Other wars and the UN
An example of media complicity in historical distortion can be found in a recent CNN
pop-up box during a story on the Security Council debate. Not to worry, it suggested,
there have been many wars undertaken without UN approval. Touted among such wars were
Algeria, Vietnam, Kosovo and the Soviet invasions of Hungary and Czechoslovakia. But
Algeria, at the time, was, according to Paris, a province of France. Its war there --
which I opposed -- would be akin to our attacking Puerto Rico. I doubt in such an
unlikely event, we'd tolerate UN "interference" in an "internal" matter. Vietnam was
another war I opposed -- marching in my opposition with a now-silent John Kerry. But
I do recall that at least we were invited in by the Saigon government and that LBJ
went to great -- albeit less than truthful -- pains to convince the American people
that we were attacked in the Tonkin Gulf. Kosovo? In that case there was an ongoing
genocide that cried out for intervention. My only objection -- along with Elie Wiesel
-- was that NATO should have gone in sooner on the ground. When it did, it did so as
a regional collective defense organization envisaged by the UN Charter and on behalf
of the United Nations. Hungary? Czechoslovakia? How dare anyone roll out those Soviet
atrocities as "models" or in any way suggest that they provide reference points for
American actions anywhere.

And then there's Rome
A final note, invoking a far longer perspective is in order in these ides of March.
The arrogance of American hyper-power has not been lost on "historians" such as Gary
Trudeau. In an op-ed piece masquerading as a comic strip on Monday, Duke, that
consummate CIA operative, insists that his erstwhile Maoist sidekick address him
properly on their balcony overlooking the minarets of Baghdad. She complies and,
thumping her breast, shouts "Ave, proconsul!"
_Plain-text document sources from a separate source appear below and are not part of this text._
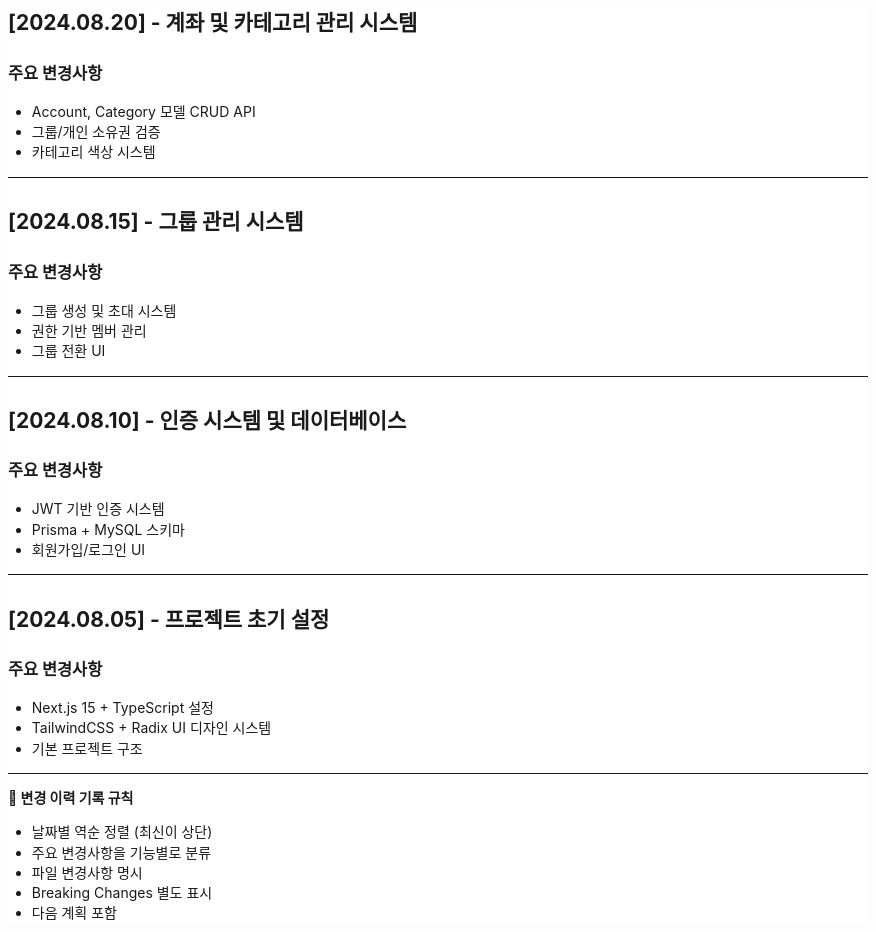 ## [2024.08.20] - 계좌 및 카테고리 관리 시스템

### 주요 변경사항

- Account, Category 모델 CRUD API
- 그룹/개인 소유권 검증
- 카테고리 색상 시스템

---

## [2024.08.15] - 그룹 관리 시스템

### 주요 변경사항

- 그룹 생성 및 초대 시스템
- 권한 기반 멤버 관리
- 그룹 전환 UI

---

## [2024.08.10] - 인증 시스템 및 데이터베이스

### 주요 변경사항

- JWT 기반 인증 시스템
- Prisma + MySQL 스키마
- 회원가입/로그인 UI

---

## [2024.08.05] - 프로젝트 초기 설정

### 주요 변경사항

- Next.js 15 + TypeScript 설정
- TailwindCSS + Radix UI 디자인 시스템
- 기본 프로젝트 구조

---

**📝 변경 이력 기록 규칙**

- 날짜별 역순 정렬 (최신이 상단)
- 주요 변경사항을 기능별로 분류
- 파일 변경사항 명시
- Breaking Changes 별도 표시
- 다음 계획 포함
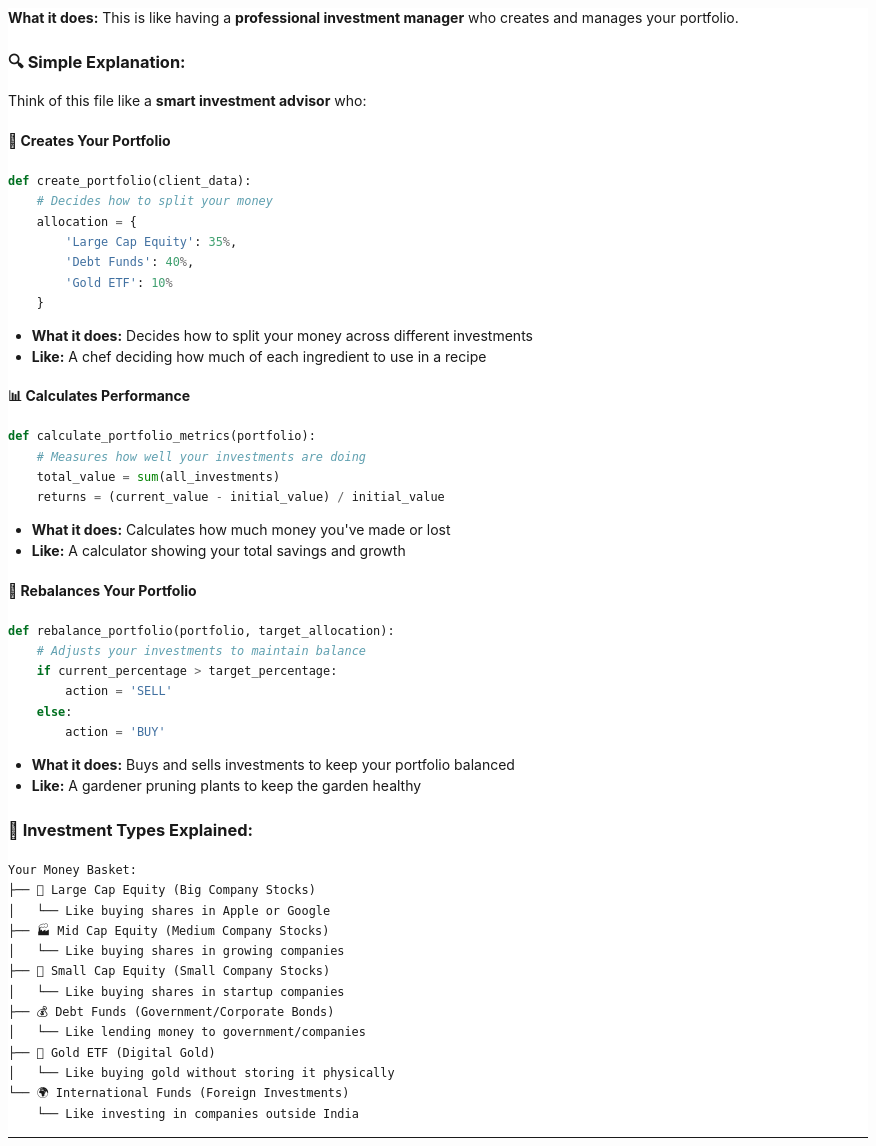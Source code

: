 **What it does:** This is like having a **professional investment manager** who creates and manages your portfolio.

### 🔍 Simple Explanation:

Think of this file like a **smart investment advisor** who:

#### 🎯 **Creates Your Portfolio**
```python
def create_portfolio(client_data):
    # Decides how to split your money
    allocation = {
        'Large Cap Equity': 35%,
        'Debt Funds': 40%,
        'Gold ETF': 10%
    }
```
- **What it does:** Decides how to split your money across different investments
- **Like:** A chef deciding how much of each ingredient to use in a recipe

#### 📊 **Calculates Performance**
```python
def calculate_portfolio_metrics(portfolio):
    # Measures how well your investments are doing
    total_value = sum(all_investments)
    returns = (current_value - initial_value) / initial_value
```
- **What it does:** Calculates how much money you've made or lost
- **Like:** A calculator showing your total savings and growth

#### 🔄 **Rebalances Your Portfolio**
```python
def rebalance_portfolio(portfolio, target_allocation):
    # Adjusts your investments to maintain balance
    if current_percentage > target_percentage:
        action = 'SELL'
    else:
        action = 'BUY'
```
- **What it does:** Buys and sells investments to keep your portfolio balanced
- **Like:** A gardener pruning plants to keep the garden healthy

### 🏦 **Investment Types Explained:**

```
Your Money Basket:
├── 🏢 Large Cap Equity (Big Company Stocks)
│   └── Like buying shares in Apple or Google
├── 🏭 Mid Cap Equity (Medium Company Stocks)  
│   └── Like buying shares in growing companies
├── 🏪 Small Cap Equity (Small Company Stocks)
│   └── Like buying shares in startup companies
├── 💰 Debt Funds (Government/Corporate Bonds)
│   └── Like lending money to government/companies
├── 🥇 Gold ETF (Digital Gold)
│   └── Like buying gold without storing it physically
└── 🌍 International Funds (Foreign Investments)
    └── Like investing in companies outside India
```

---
Speaking of Latin, the resignation letter of John Brady Kiesling (one of three senior
Foreign Service officers to resign this month, the others being John H. Brown and
Mary Wright) quoted Caligula: "Oderint dum metuant" or, roughly, "Let them hate us,
just as long as they fear us." Is that what we've become in our hubris? At this
critical moment upon the ides of March, I urge our President -- and my fellow
Americans -- to heed the far wiser advice of another eminent historian and observer
of human nature, William Shakespeare: "Remember, Caesar, thou art mortal."

Finally, as you look at pictures tonight of the Tigris and Euphrates, I would urge
you also to ponder yet another history lesson involving Caeser. When he crossed that
infamous Rubicon in 49 B.C., Roman democracy was doomed. I fear that in espousing the
morally foreign, thoroughly un-American concept of preemptive invasion -- again, a
euphemism for aggression -- we have crossed a Rubicon of sorts in American history.

The deed is done. There's nothing more to do now but pray -- for our sons and
daughters in Iraq, for the millions of innocent Iraqis, for a victory that's as quick
and bloodless as possible -- and for American democracy.